Microsoft Azure Storage is facing the challenge of evolving traditional networking and storage endpoint infrastructure to support the massive scale and low-latency requirements of next-generation AI systems. The job aims to reimagine the network-to-storage data path and endpoint engineering to deliver ultra-low latency, massive bandwidth, and intelligent data movement, which is crucial for exascale AI training, inference, and data movement.
Requirements
- 5+ years of experience in designing, analyzing, and troubleshooting large-scale distributed systems
- 1+ year(s) experience with a passion for distributed systems and large-scale storage, experience with multi-threaded or parallel programming, and knowledge of modern network and transport layer protocols.
- 1+ year(s) experience demonstrating excellence in software engineering practices, coding with a solid foundation in data structures and algorithms, strong testing, debugging, and analytical skills, proven ability to plan, schedule, and deliver quality software, and a determined approach to reliability, performance, and architecture
- coding in languages including, but not limited to, C, C++, C-Sharp, Java, JavaScript, or Python
Responsibilities
- Architect and build data paths that deliver order-of-magnitude improvements in throughput and latency.
- Own critical components of the data plane, from transport protocol design to host-side integration and kernel bypass mechanisms.
- Collaborate with hardware, operating system (OS), networking, and storage teams to deliver cohesive, end-to-end performance across compute and storage boundaries.

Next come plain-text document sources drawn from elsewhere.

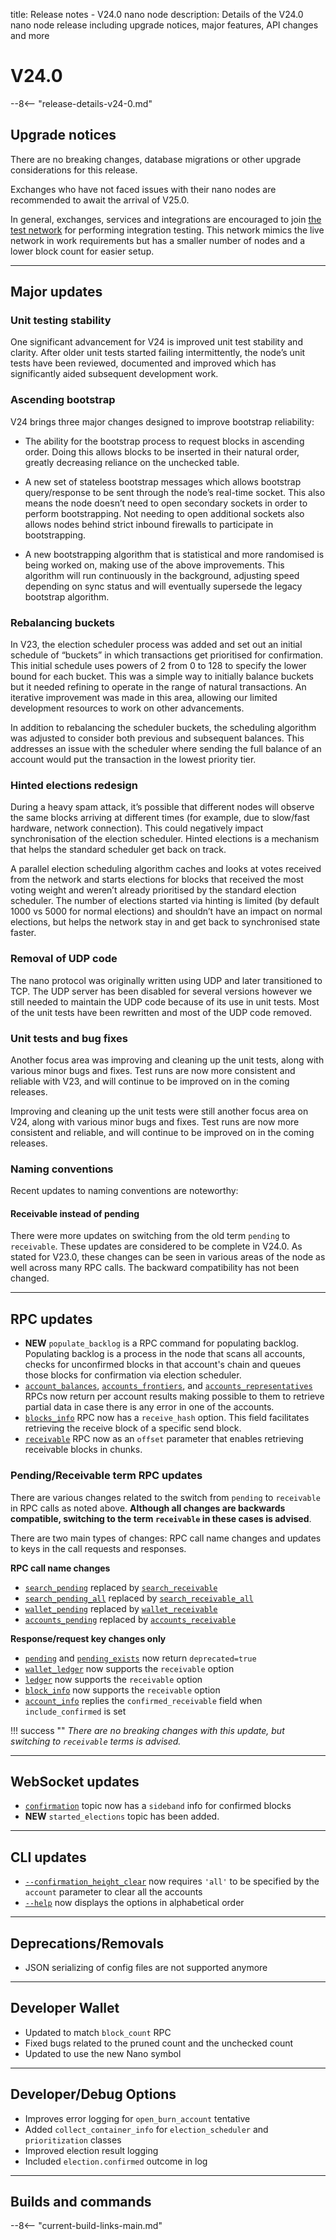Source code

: title: Release notes - V24.0 nano node
description: Details of the V24.0 nano node release including upgrade notices, major features, API changes and more

# V24.0

--8<-- "release-details-v24-0.md"

## Upgrade notices

There are no breaking changes, database migrations or other upgrade considerations for this release.

Exchanges who have not faced issues with their nano nodes are recommended to await the arrival of V25.0.

In general, exchanges, services and integrations are encouraged to join [the test network](../running-a-node/test-network.md) for performing integration testing. This network mimics the live network in work requirements but has a smaller number of nodes and a lower block count for easier setup.

---

## Major updates

### Unit testing stability

One significant advancement for V24 is improved unit test stability and clarity. After older unit tests started failing intermittently, the node’s unit tests have been reviewed, documented and improved which has significantly aided subsequent development work.

### Ascending bootstrap

V24 brings three major changes designed to improve bootstrap reliability:

* The ability for the bootstrap process to request blocks in ascending order. Doing this allows blocks to be inserted in their natural order, greatly decreasing reliance on the unchecked table.

* A new set of stateless bootstrap messages which allows bootstrap query/response to be sent through the node’s real-time socket. This also means the node doesn’t need to open secondary sockets in order to perform bootstrapping. Not needing to open additional sockets also allows nodes behind strict inbound firewalls to participate in bootstrapping.

* A new bootstrapping algorithm that is statistical and more randomised is being worked on, making use of the above improvements. This algorithm will run continuously in the background, adjusting speed depending on sync status and will eventually supersede the legacy bootstrap algorithm.

### Rebalancing buckets

In V23, the election scheduler process was added and set out an initial schedule of “buckets” in which transactions get prioritised for confirmation. This initial schedule uses powers of 2 from 0 to 128 to specify the lower bound for each bucket. This was a simple way to initially balance buckets but it needed refining to operate in the range of natural transactions. An iterative improvement was made in this area, allowing our limited development resources to work on other advancements.

In addition to rebalancing the scheduler buckets, the scheduling algorithm was adjusted to consider both previous and subsequent balances. This addresses an issue with the scheduler where sending the full balance of an account would put the transaction in the lowest priority tier.

### Hinted elections redesign

During a heavy spam attack, it’s possible that different nodes will observe the same blocks arriving at different times (for example, due to slow/fast hardware, network connection). This could negatively impact synchronisation of the election scheduler. Hinted elections is a mechanism that helps the standard scheduler get back on track.

A parallel election scheduling algorithm caches and looks at votes received from the network and starts elections for blocks that received the most voting weight and weren’t already prioritised by the standard election scheduler. The number of elections started via hinting is limited (by default 1000 vs 5000 for normal elections) and shouldn’t have an impact on normal elections, but helps the network stay in and get back to synchronised state faster.

### Removal of UDP code

The nano protocol was originally written using UDP and later transitioned to TCP. The UDP server has been disabled for several versions however we still needed to maintain the UDP code because of its use in unit tests. Most of the unit tests have been rewritten and most of the UDP code removed.

### Unit tests and bug fixes

Another focus area was improving and cleaning up the unit tests, along with various minor bugs and fixes. Test runs are now more consistent and reliable with V23, and will continue to be improved on in the coming releases.

Improving and cleaning up the unit tests were still another focus area on V24, along with various minor bugs and fixes. Test runs are now more consistent and reliable, and will continue to be improved on in the coming releases.

### Naming conventions

Recent updates to naming conventions are noteworthy:

#### Receivable instead of pending

There were more updates on switching from the old term `pending` to `receivable`. These updates are considered to be complete in V24.0. As stated for V23.0, these changes can be seen in various areas of the node as well across many RPC calls. The backward compatibility has not been changed.

---

## RPC updates

* **NEW** `populate_backlog` is a RPC command for populating backlog. Populating backlog is a process in the node that scans all accounts, checks for unconfirmed blocks in that account's chain and queues those blocks for confirmation via election scheduler.
* [`account_balances`](https://docs.nano.org/commands/rpc-protocol/#accounts_balances), [`accounts_frontiers`](https://docs.nano.org/commands/rpc-protocol/#accounts_frontiers), and [`accounts_representatives`](https://docs.nano.org/commands/rpc-protocol/#accounts_representatives) RPCs now return per account results making possible to them to retrieve partial data in case there is any error in one of the accounts.
* [`blocks_info`](https://docs.nano.org/commands/rpc-protocol/#block_info) RPC now has a `receive_hash` option. This field facilitates retrieving the receive block of a specific send block.
* [`receivable`](https://docs.nano.org/commands/rpc-protocol/#receivable) RPC now as an `offset` parameter that enables retrieving receivable blocks in chunks.

### Pending/Receivable term RPC updates

There are various changes related to the switch from `pending` to `receivable` in RPC calls as noted above. **Although all changes are backwards compatible, switching to the term `receivable` in these cases is advised**.

There are two main types of changes: RPC call name changes and updates to keys in the call requests and responses.

**RPC call name changes**

* [`search_pending`](../commands/rpc-protocol.md#search_pending) replaced by [`search_receivable`](../commands/rpc-protocol.md#search_receivable)
* [`search_pending_all`](../commands/rpc-protocol.md#search_pending_all) replaced by [`search_receivable_all`](../commands/rpc-protocol.md#search_receivable_all)
* [`wallet_pending`](../commands/rpc-protocol.md#wallet_pending) replaced by [`wallet_receivable`](../commands/rpc-protocol.md#wallet_receivable)
* [`accounts_pending`](../commands/rpc-protocol.md#accounts_pending) replaced by [`accounts_receivable`](../commands/rpc-protocol.md#accounts_receivable)

**Response/request key changes only**

* [`pending`](../commands/rpc-protocol.md#pending) and [`pending_exists`](../commands/rpc-protocol.md#pending_exists) now return `deprecated=true`
* [`wallet_ledger`](../commands/rpc-protocol.md#wallet_ledger) now supports the `receivable` option
* [`ledger`](../commands/rpc-protocol.md#ledger) now supports the `receivable` option
* [`block_info`](../commands/rpc-protocol.md#block_info) now supports the `receivable` option
* [`account_info`](../commands/rpc-protocol.md#account_info) replies the `confirmed_receivable` field when `include_confirmed` is set

!!! success ""
    _There are no breaking changes with this update, but switching to `receivable` terms is advised._

---

## WebSocket updates

* [`confirmation`](../integration-guides/websockets.md#confirmations) topic now has a `sideband` info for confirmed blocks
* **NEW** `started_elections` topic has been added. 

---

## CLI updates 

* [`--confirmation_height_clear`](../commands/command-line-interface.md#--confirmationheightclear) now requires `'all'` to be specified by the `account` parameter to clear all the accounts
* [`--help`](../commands/command-line-interface.md#--help) now displays the options in alphabetical order

---

## Deprecations/Removals

* JSON serializing of config files are not supported anymore

---

## Developer Wallet

* Updated to match `block_count` RPC
* Fixed bugs related to the pruned count and the unchecked count
* Updated to use the new Nano symbol

---

## Developer/Debug Options

* Improves error logging for `open_burn_account` tentative
* Added `collect_container_info` for `election_scheduler` and `prioritization` classes
* Improved election result logging
* Included `election.confirmed` outcome in log

---

## Builds and commands

--8<-- "current-build-links-main.md"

- Drive long-term strategy and technical direction for how Azure delivers data to AI workloads at scale.
- Design and implementation of high-performance, low-latency data paths connecting compute, storage, and networking.
- Building storage front end gateway with next-generation transport protocols optimized for AI-scale data movement.
- Re-architecting the Hypertext Transfer Protocol (HTTP) and storage access stack for minimal overhead and maximum throughput.
Other
- Ability to meet Microsoft, customer and/or government security screening requirements are required for this role.
- Microsoft Cloud Background Check: This position will be required to pass the Microsoft Cloud Background Check upon hire/transfer and every two years thereafter.
- personable and positive with high emotional intelligence, and driven to own cross-team initiatives and improvements to enhance Azure Storage.
- Mentors senior engineers and guide technical decision-making across multiple feature areas and partner teams.
- Holds accountability as a Designated Responsible Individual (DRI), mentoring engineers across products/solutions, working on-call to monitor system/product/service for degradation, downtime, or interruptions.